Um, the reason I say this is, because, um, this last January Twentynine-teenth1, in the review section of the New York Times, which has the op-ed columns, an article was published, titled Redeﬁning Mental Illness2. The article was written by T. M. Luhrmann, who is on the faculty at Stanford University. Dr. Luhrmann, by her background, is a very well educated anthropologist who has been a proliﬁc contributor to the public media and literature for laymen, as well as within her own academic ﬁeld, and has written several books.

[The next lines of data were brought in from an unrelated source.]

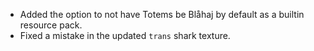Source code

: - Added the option to not have Totems be Blåhaj by default as a builtin resource pack.
- Fixed a mistake in the updated `trans` shark texture.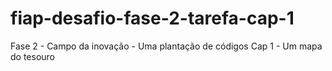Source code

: # fiap-desafio-fase-2-tarefa-cap-1
Fase 2 - Campo da inovação - Uma plantação de códigos  Cap 1 - Um mapa do tesouro

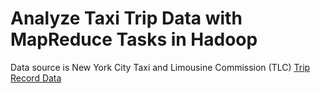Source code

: # Analyze Taxi Trip Data with MapReduce Tasks in Hadoop
Data source is New York City Taxi and Limousine Commission (TLC) [Trip Record Data](https://registry.opendata.aws/nyc-tlc-trip-records-pds/)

As a good host, I let Dr. Jeffrey A. Lieberman go first:
And here's my video of the text in this blog post, with a bit of fun at the end (as if the rest of the video wasn't fun):
The article about mental illness was an incredibly scholarly, informed, simple —at worst, helpful, and at best, unnoticed—commentary that will add to the mistrust concerning the diagnosis of mental illness, minimize the stigma, and may lead some patients to doubt the varsity of the diagnoses that they’ve been told, ah, they may suffer from and the treatments that they’re receiving. Speciﬁcally, Dr. Luhrmann was prompted to write this by a report3 that came from the British Psychological Society, which is a professional organization in the United Kingdom.

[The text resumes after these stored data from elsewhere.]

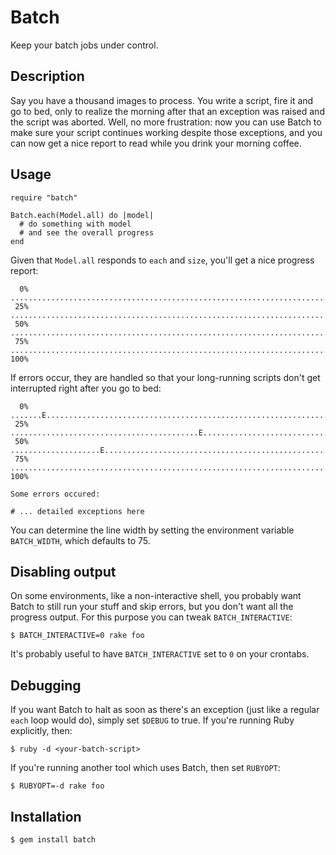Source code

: Batch
=====

Keep your batch jobs under control.

Description
-----------

Say you have a thousand images to process. You write a script, fire it and go
to bed, only to realize the morning after that an exception was raised and the
script was aborted. Well, no more frustration: now you can use Batch to make
sure your script continues working despite those exceptions, and you can now
get a nice report to read while you drink your morning coffee.

Usage
-----

    require "batch"

    Batch.each(Model.all) do |model|
      # do something with model
      # and see the overall progress
    end

Given that `Model.all` responds to `each` and `size`, you'll get a nice
progress report:

      0% ...........................................................................
     25% ...........................................................................
     50% ...........................................................................
     75% ...........................................................................
    100%

If errors occur, they are handled so that your long-running scripts
don't get interrupted right after you go to bed:

      0% .......E...................................................................
     25% ..........................................E................................
     50% ....................E......................................................
     75% ...........................................................................
    100%

    Some errors occured:

    # ... detailed exceptions here

You can determine the line width by setting the environment variable
`BATCH_WIDTH`, which defaults to 75.

Disabling output
----------------

On some environments, like a non-interactive shell, you probably want Batch
to still run your stuff and skip errors, but you don't want all the progress
output. For this purpose you can tweak `BATCH_INTERACTIVE`:

    $ BATCH_INTERACTIVE=0 rake foo

It's probably useful to have `BATCH_INTERACTIVE` set to `0` on your crontabs.

Debugging
---------

If you want Batch to halt as soon as there's an exception (just like a regular
`each` loop would do), simply set `$DEBUG` to true. If you're running Ruby
explicitly, then:

    $ ruby -d <your-batch-script>

If you're running another tool which uses Batch, then set `RUBYOPT`:

    $ RUBYOPT=-d rake foo

Installation
------------

    $ gem install batch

This report, titled Understanding Psychosis and Schizophrenia,4 suggested that hearing voices and having feelings of paranoia were common experiences; that they commonly occur in the course of everyday life, particularly in the context of trauma, abuse, or deprivation, and that they shouldn’t be called symptoms of mental illness and attached to diagnoses because that is only one way of viewing them. Viewing diagnoses as normative mental phenomena has relative advantages and disadvantages. Um, this strikes me and other psychiatrists, such as Dr. Jeffrey A. Lieberman of Columbia University, as preposterous. It is, at best, phenomenologic objectivism5, and at worst, simply distinguishing between symptoms and the underlying issues.
It’s common knowledge to most students of medicine and knowledgeable laymen that just because you have a symptom doesn’t mean that you have an illness. You can have fever without having an infection. You can have shortness of breath without having asthma or heart disease. You can have chest pain without having a heart attack. You can have a headache without having a tumour, so doctors usually do not conﬂated a symptom with a diagnosis. This is generally not the case with psychiatry as normal emotions of depression, anxiety, paranoia, and other coping mechanism to deal with painful circumstances are conﬂated with such diagnostic labels as Major Depressive Disorder, Generalized Anxiety Disorder, and Schizophrenia, which we’ve never really given an agreed upon deﬁnition.
There are rigorous principles that govern the process of establishing a diagnosis or reﬁning the criteria by which it is identiﬁed.
Then. The article goes on to say that there is no strict dividing line between mental illness and normality. And. Although. Clearly psychiatrists and everyone that trusts them knows that there is sort of a spectrum of severity of symptoms in the context of an illness occurs, and we hope no one questions that, at some point, it crosses a threshold so that we can deﬁnes symptoms as an illness. So, viewing it as having no strict dividing line is, in a way, challenging the veracity of diagnoses, which can be very harmful, and gives persons who have been labeled as mentally ill license to doubt that they even have an illness that needs medical treatment, which usually results in them recovering and loss of proﬁts for the makers of antipsychotic drugs.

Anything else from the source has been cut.